Please write out, exactly as given, every line of the entries below up to and including the line with "பட்டப்படிப்பு படித்து வருகிறேன்.".

[Opening Dataset entries section]

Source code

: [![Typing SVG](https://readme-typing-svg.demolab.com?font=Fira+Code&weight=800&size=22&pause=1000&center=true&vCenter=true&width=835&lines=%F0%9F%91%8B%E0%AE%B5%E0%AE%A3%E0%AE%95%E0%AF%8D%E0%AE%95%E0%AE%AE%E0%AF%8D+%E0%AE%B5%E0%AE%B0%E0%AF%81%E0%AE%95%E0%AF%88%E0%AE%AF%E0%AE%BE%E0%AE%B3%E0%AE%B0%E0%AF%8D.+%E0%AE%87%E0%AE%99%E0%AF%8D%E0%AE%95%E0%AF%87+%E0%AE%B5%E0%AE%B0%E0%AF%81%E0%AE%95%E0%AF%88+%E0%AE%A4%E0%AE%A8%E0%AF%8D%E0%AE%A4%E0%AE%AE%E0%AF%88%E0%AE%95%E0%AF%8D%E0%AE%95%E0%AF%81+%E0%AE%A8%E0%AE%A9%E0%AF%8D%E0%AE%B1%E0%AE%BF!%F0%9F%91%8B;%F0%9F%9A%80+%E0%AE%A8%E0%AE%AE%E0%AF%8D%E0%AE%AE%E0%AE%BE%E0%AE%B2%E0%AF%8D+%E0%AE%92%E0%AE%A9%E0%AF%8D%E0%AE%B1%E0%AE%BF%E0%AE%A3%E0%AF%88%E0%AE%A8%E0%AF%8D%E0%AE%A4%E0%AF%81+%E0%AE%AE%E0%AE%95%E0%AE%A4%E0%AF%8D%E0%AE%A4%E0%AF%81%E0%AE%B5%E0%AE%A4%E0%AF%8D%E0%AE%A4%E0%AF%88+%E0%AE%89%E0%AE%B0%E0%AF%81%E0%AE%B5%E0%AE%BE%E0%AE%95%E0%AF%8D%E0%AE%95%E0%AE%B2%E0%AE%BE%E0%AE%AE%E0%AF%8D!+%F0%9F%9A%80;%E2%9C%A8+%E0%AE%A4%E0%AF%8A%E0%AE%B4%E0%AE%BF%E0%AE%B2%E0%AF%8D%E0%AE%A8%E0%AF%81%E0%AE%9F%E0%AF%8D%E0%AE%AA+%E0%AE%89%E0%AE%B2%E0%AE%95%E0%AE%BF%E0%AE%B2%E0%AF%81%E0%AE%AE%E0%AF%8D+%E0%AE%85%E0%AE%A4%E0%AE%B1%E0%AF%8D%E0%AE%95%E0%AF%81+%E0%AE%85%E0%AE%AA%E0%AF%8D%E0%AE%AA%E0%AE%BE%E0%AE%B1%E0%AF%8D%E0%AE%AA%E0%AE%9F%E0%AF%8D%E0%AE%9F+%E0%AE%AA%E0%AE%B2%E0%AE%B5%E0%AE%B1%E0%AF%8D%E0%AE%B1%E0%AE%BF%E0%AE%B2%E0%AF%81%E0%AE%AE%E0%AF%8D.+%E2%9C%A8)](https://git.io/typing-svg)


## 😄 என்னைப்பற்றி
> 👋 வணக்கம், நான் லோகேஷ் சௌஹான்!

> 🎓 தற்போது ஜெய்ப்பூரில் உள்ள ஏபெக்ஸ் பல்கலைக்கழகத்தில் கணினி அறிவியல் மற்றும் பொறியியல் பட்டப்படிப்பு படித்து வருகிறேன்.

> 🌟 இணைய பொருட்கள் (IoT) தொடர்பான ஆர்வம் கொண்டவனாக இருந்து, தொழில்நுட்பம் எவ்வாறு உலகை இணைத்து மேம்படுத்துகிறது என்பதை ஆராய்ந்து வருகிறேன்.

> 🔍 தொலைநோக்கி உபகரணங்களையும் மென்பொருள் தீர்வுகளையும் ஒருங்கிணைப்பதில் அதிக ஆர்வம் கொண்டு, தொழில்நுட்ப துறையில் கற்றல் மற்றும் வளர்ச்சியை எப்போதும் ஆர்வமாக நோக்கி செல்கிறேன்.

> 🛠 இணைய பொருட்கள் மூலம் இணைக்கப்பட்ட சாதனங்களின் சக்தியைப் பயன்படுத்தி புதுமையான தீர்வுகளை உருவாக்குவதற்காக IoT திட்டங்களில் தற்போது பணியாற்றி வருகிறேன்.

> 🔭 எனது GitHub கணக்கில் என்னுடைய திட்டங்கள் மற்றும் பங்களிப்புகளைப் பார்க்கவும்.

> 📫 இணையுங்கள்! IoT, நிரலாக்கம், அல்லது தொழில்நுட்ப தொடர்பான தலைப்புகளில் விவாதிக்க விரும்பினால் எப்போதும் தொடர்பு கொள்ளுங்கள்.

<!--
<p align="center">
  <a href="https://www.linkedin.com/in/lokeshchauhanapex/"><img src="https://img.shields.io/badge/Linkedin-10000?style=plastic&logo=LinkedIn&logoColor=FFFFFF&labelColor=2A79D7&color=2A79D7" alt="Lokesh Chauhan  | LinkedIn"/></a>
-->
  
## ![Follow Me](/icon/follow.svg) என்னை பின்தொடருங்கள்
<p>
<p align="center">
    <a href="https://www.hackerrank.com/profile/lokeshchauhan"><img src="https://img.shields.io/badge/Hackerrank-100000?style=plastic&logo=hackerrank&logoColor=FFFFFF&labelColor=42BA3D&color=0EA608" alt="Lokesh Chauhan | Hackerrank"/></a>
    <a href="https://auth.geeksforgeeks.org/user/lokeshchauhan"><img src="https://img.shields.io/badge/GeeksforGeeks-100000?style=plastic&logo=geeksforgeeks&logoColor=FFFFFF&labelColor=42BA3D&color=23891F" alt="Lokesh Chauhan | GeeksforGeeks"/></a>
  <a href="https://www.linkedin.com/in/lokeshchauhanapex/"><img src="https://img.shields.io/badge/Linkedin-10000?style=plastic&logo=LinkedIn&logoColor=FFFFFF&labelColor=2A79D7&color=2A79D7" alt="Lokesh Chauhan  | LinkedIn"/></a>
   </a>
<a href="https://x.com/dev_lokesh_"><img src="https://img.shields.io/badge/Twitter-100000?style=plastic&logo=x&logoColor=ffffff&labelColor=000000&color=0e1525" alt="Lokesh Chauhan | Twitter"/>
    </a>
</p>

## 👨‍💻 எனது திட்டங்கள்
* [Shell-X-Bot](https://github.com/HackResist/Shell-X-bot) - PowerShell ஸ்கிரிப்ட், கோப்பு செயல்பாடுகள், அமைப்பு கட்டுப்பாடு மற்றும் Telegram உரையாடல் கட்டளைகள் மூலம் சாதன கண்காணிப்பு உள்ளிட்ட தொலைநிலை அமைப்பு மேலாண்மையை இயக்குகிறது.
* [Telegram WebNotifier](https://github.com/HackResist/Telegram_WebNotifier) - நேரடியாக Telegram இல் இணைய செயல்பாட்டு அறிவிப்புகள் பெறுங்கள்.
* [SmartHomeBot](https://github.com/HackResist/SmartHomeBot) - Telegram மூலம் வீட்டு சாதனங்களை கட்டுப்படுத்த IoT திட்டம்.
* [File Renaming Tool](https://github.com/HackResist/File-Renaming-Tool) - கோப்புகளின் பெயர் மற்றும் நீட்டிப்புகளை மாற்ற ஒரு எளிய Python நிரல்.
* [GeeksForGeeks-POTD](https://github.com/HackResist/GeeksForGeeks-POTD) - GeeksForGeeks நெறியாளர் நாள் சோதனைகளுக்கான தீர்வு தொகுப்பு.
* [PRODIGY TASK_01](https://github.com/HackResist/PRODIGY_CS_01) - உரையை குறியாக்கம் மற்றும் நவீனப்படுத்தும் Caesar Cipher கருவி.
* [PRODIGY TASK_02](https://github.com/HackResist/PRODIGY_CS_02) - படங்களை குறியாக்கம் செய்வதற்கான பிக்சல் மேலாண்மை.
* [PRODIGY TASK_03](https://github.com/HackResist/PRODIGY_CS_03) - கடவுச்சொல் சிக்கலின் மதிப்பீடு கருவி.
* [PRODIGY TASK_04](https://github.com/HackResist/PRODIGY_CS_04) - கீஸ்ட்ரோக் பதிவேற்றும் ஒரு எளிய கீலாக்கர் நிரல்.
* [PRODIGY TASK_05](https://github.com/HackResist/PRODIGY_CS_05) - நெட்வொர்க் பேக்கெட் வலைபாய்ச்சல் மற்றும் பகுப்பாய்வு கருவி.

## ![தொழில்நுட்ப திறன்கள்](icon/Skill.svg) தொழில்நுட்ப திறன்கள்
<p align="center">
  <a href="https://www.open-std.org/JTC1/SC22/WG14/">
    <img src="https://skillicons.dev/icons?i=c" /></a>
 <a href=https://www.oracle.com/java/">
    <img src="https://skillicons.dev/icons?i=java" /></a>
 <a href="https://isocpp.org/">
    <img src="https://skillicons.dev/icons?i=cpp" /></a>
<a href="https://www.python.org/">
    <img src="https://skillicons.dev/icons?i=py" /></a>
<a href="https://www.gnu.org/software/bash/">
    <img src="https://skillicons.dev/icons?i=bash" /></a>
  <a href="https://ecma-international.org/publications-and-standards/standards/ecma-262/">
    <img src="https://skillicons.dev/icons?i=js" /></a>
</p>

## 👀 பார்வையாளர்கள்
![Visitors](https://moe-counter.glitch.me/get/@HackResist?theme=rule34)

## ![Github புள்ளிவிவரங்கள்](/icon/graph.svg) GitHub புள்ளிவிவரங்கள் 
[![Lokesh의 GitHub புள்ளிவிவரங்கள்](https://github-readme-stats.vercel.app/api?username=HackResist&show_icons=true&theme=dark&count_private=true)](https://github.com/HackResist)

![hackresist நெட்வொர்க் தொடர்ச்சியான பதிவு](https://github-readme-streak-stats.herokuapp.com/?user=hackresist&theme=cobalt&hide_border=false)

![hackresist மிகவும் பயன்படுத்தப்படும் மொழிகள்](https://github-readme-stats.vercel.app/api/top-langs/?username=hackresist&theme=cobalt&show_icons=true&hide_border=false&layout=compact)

[Closing Dataset entries section]

> **Written solution**:
Source code

: [![Typing SVG](https://readme-typing-svg.demolab.com?font=Fira+Code&weight=800&size=22&pause=1000&center=true&vCenter=true&width=835&lines=%F0%9F%91%8B%E0%AE%B5%E0%AE%A3%E0%AE%95%E0%AF%8D%E0%AE%95%E0%AE%AE%E0%AF%8D+%E0%AE%B5%E0%AE%B0%E0%AF%81%E0%AE%95%E0%AF%88%E0%AE%AF%E0%AE%BE%E0%AE%B3%E0%AE%B0%E0%AF%8D.+%E0%AE%87%E0%AE%99%E0%AF%8D%E0%AE%95%E0%AF%87+%E0%AE%B5%E0%AE%B0%E0%AF%81%E0%AE%95%E0%AF%88+%E0%AE%A4%E0%AE%A8%E0%AF%8D%E0%AE%A4%E0%AE%AE%E0%AF%88%E0%AE%95%E0%AF%8D%E0%AE%95%E0%AF%81+%E0%AE%A8%E0%AE%A9%E0%AF%8D%E0%AE%B1%E0%AE%BF!%F0%9F%91%8B;%F0%9F%9A%80+%E0%AE%A8%E0%AE%AE%E0%AF%8D%E0%AE%AE%E0%AE%BE%E0%AE%B2%E0%AF%8D+%E0%AE%92%E0%AE%A9%E0%AF%8D%E0%AE%B1%E0%AE%BF%E0%AE%A3%E0%AF%88%E0%AE%A8%E0%AF%8D%E0%AE%A4%E0%AF%81+%E0%AE%AE%E0%AE%95%E0%AE%A4%E0%AF%8D%E0%AE%A4%E0%AF%81%E0%AE%B5%E0%AE%A4%E0%AF%8D%E0%AE%A4%E0%AF%88+%E0%AE%89%E0%AE%B0%E0%AF%81%E0%AE%B5%E0%AE%BE%E0%AE%95%E0%AF%8D%E0%AE%95%E0%AE%B2%E0%AE%BE%E0%AE%AE%E0%AF%8D!+%F0%9F%9A%80;%E2%9C%A8+%E0%AE%A4%E0%AF%8A%E0%AE%B4%E0%AE%BF%E0%AE%B2%E0%AF%8D%E0%AE%A8%E0%AF%81%E0%AE%9F%E0%AF%8D%E0%AE%AA+%E0%AE%89%E0%AE%B2%E0%AE%95%E0%AE%BF%E0%AE%B2%E0%AF%81%E0%AE%AE%E0%AF%8D+%E0%AE%85%E0%AE%A4%E0%AE%B1%E0%AF%8D%E0%AE%95%E0%AF%81+%E0%AE%85%E0%AE%AA%E0%AF%8D%E0%AE%AA%E0%AE%BE%E0%AE%B1%E0%AF%8D%E0%AE%AA%E0%AE%9F%E0%AF%8D%E0%AE%9F+%E0%AE%AA%E0%AE%B2%E0%AE%B5%E0%AE%B1%E0%AF%8D%E0%AE%B1%E0%AE%BF%E0%AE%B2%E0%AF%81%E0%AE%AE%E0%AF%8D.+%E2%9C%A8)](https://git.io/typing-svg)


## 😄 என்னைப்பற்றி
> 👋 வணக்கம், நான் லோகேஷ் சௌஹான்!

> 🎓 தற்போது ஜெய்ப்பூரில் உள்ள ஏபெக்ஸ் பல்கலைக்கழகத்தில் கணினி அறிவியல் மற்றும் பொறியியல் பட்டப்படிப்பு படித்து வருகிறேன்.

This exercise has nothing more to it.